Votre médecin vérifiera soigneusement que les injections intramusculaires sont effectuées suffisamment profondément, de préférence dans le grand muscle fessier.

La vitesse de la perfusion ou de l'injection intraveineuse doit être suffisamment lente.

Nouveau-nés, nourrissons, enfants et adolescents

Une administration intraveineuse, c'est-à-dire dans une veine, après dilution, se fera par injection lente ou perfusion intraveineuse lente.

Chez les enfants, ce médicament ne doit pas être injecté dans un muscle ou sous la peau.

Quels sont ses effets indésirables possibles ?

Comme tous les médicaments, ce médicament peut provoquer des effets indésirables, mais ils ne surviennent pas systématiquement chez tout le monde.

La fréquence des effets indésirables est exprimée comme suit :

Très fréquent : concerne plus d’un patient sur 10

Fréquent : concerne 1 à 10 patients sur 100

Peu fréquent : concerne 1 à 10 patients sur 1 000

Rare : concerne 1 à 10 patients sur 10 000

Très rare : concerne moins de 1 patient sur 10 000

Fréquence indéterminée : la fréquence ne peut être estimée sur la base des données disponibles.

En cas de taux de calcium sanguin trop élevé (hypercalcémie) en raison d’un surdosage ou d'une injection intraveineuse trop rapide, des effets indésirables cardiovasculaires ou atteignant d’autres fonctions de l’organisme peuvent survenir. Leur apparition et leur fréquence sont directement liées à la vitesse d'administration et à la dose administrée

Les effets indésirables suivants peuvent être graves. En cas de survenue de l’un des effets indésirables, le traitement doit être immédiatement arrêté :

Rare : concerne 1 à 10 patients sur 10 000

Des réactions indésirables sévères et dans certains cas fatales ont été rapportées chez des nouveau-nés prématurés et des nouveau-nés à terme (< 28 jours), traités simultanément par ceftriaxone et calcium par voie intraveineuse. Des précipités de ceftriaxone sous forme de sels de calcium ont été observés post-mortem dans les poumons et les reins.

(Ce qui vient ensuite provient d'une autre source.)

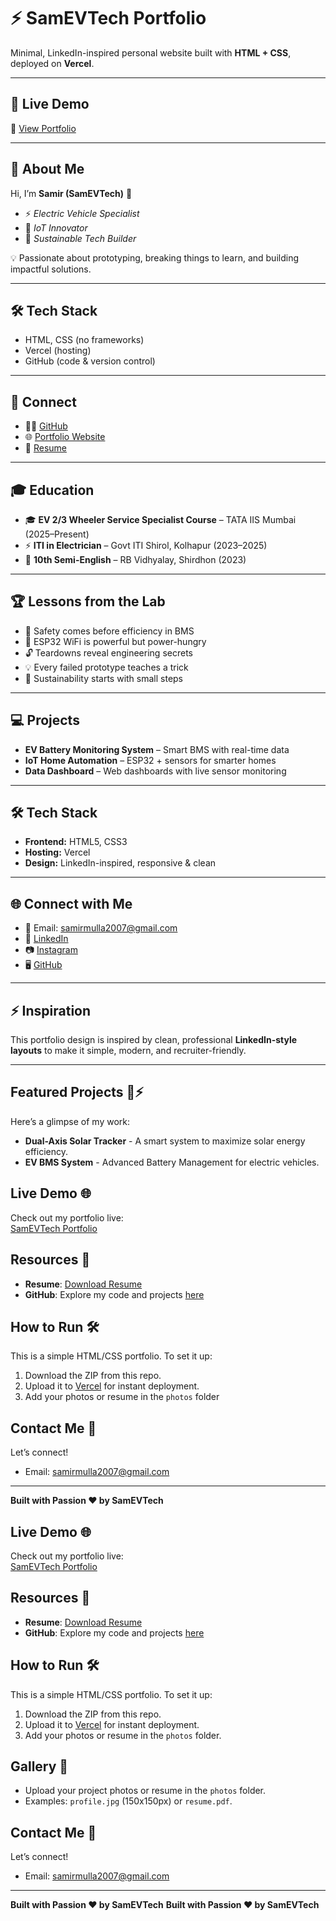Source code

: # ⚡ SamEVTech Portfolio  

Minimal, LinkedIn-inspired personal website built with **HTML + CSS**, deployed on **Vercel**.  

---

## 🚀 Live Demo  
🔗 [View Portfolio](https://your-vercel-link.vercel.app)  

---

## 📖 About Me  
Hi, I’m **Samir (SamEVTech)** 👋  

- ⚡ *Electric Vehicle Specialist*  
- 📡 *IoT Innovator*  
- 🌱 *Sustainable Tech Builder*  

💡 Passionate about prototyping, breaking things to learn, and building impactful solutions.  

---

## 🛠️ Tech Stack  
- HTML, CSS (no frameworks)  
- Vercel (hosting)  
- GitHub (code & version control)  

---

## 🔗 Connect  
- 🧑‍💻 [GitHub](https://github.com/SamEVTech)  
- 🌐 [Portfolio Website](https://your-vercel-link.vercel.app)  
- 📄 [Resume](assets/resume.pdf)  

---

## 🎓 Education
- 🎓 **EV 2/3 Wheeler Service Specialist Course** – TATA IIS Mumbai (2025–Present)  
- ⚡ **ITI in Electrician** – Govt ITI Shirol, Kolhapur (2023–2025)  
- 📘 **10th Semi-English** – RB Vidhyalay, Shirdhon (2023)  

---

## 🏆 Lessons from the Lab
- 🔋 Safety comes before efficiency in BMS  
- 📡 ESP32 WiFi is powerful but power-hungry  
- 🔓 Teardowns reveal engineering secrets  
- 💡 Every failed prototype teaches a trick  
- 🌿 Sustainability starts with small steps  

---

## 💻 Projects
- **EV Battery Monitoring System** – Smart BMS with real-time data  
- **IoT Home Automation** – ESP32 + sensors for smarter homes  
- **Data Dashboard** – Web dashboards with live sensor monitoring  

---

## 🛠 Tech Stack
- **Frontend:** HTML5, CSS3  
- **Hosting:** Vercel  
- **Design:** LinkedIn-inspired, responsive & clean  

---

## 🌐 Connect with Me
- 📧 Email: [samirmulla2007@gmail.com](mailto:samirmulla2007@gmail.com)  
- 💼 [LinkedIn](https://www.linkedin.com/in/sam-evtech-451520380)  
- 📷 [Instagram](https://instagram.com/_samir_m___)  
- 🖥 [GitHub](https://github.com/samirmulla)  

---

## ⚡ Inspiration
This portfolio design is inspired by clean, professional **LinkedIn-style layouts** to make it simple, modern, and recruiter-friendly.

---

## Featured Projects 🚗⚡
Here’s a glimpse of my work:
- **Dual-Axis Solar Tracker** - A smart system to maximize solar energy efficiency.
- **EV BMS System** - Advanced Battery Management for electric vehicles.

## Live Demo 🌐
Check out my portfolio live:  
[SamEVTech Portfolio](https://sam-evtech-portfolio.vercel.app)

## Resources 📂
- **Resume**: [Download Resume](photos/resume.pdf)
- **GitHub**: Explore my code and projects [here](https://github.com/SamEVTech)

## How to Run 🛠️
This is a simple HTML/CSS portfolio. To set it up:
1. Download the ZIP from this repo.
2. Upload it to [Vercel](https://vercel.com) for instant deployment.
3. Add your photos or resume in the `photos` folder

## Contact Me 📧
Let’s connect!  
- Email: [samirmulla2007@gmail.com](mailto:samirmulla2007@gmail.com)

---

**Built with Passion ❤️ by SamEVTech**
## Live Demo 🌐
Check out my portfolio live:  
[SamEVTech Portfolio](https://sam-evtech-portfolio.vercel.app)

## Resources 📂
- **Resume**: [Download Resume](photos/resume.pdf)
- **GitHub**: Explore my code and projects [here](https://github.com/SamEVTech)

## How to Run 🛠️
This is a simple HTML/CSS portfolio. To set it up:
1. Download the ZIP from this repo.
2. Upload it to [Vercel](https://vercel.com) for instant deployment.
3. Add your photos or resume in the `photos` folder.

## Gallery 📸
- Upload your project photos or resume in the `photos` folder.
- Examples: `profile.jpg` (150x150px) or `resume.pdf`.

## Contact Me 📧
Let’s connect!  
- Email: [samirmulla2007@gmail.com](mailto:samirmulla2007@gmail.com)

---

**Built with Passion ❤️ by SamEVTech**
**Built with Passion ❤️ by SamEVTech**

Autres effets indésirables :

Fréquence indéterminée : (la fréquence ne peut être estimée sur la base des données disponibles)

    · Dilatation des vaisseaux sanguins.

    · Bouffées de chaleur, principalement en cas d’injection trop rapide.

    · Nausées ou vomissements.

    · Sensation de chaleur.

    · Sueurs.

    Effets secondaires spécifiquement associés à une technique d'administration incorrecte

    · Si l'injection intramusculaire n'est pas effectuée suffisamment profondément, la solution peut pénétrer dans le tissu graisseux, ce qui peut entraîner une inflammation (abcès), un durcissement (induration) et une destruction du tissu (nécrose).

    · Des dépôts de calcium dans les tissus mous (calcification) peuvent apparaître suite au passage de la solution en dehors de la veine vers les tissus environnants (extravasation), éventuellement suivis par une desquamation et une destruction de la peau (nécrose).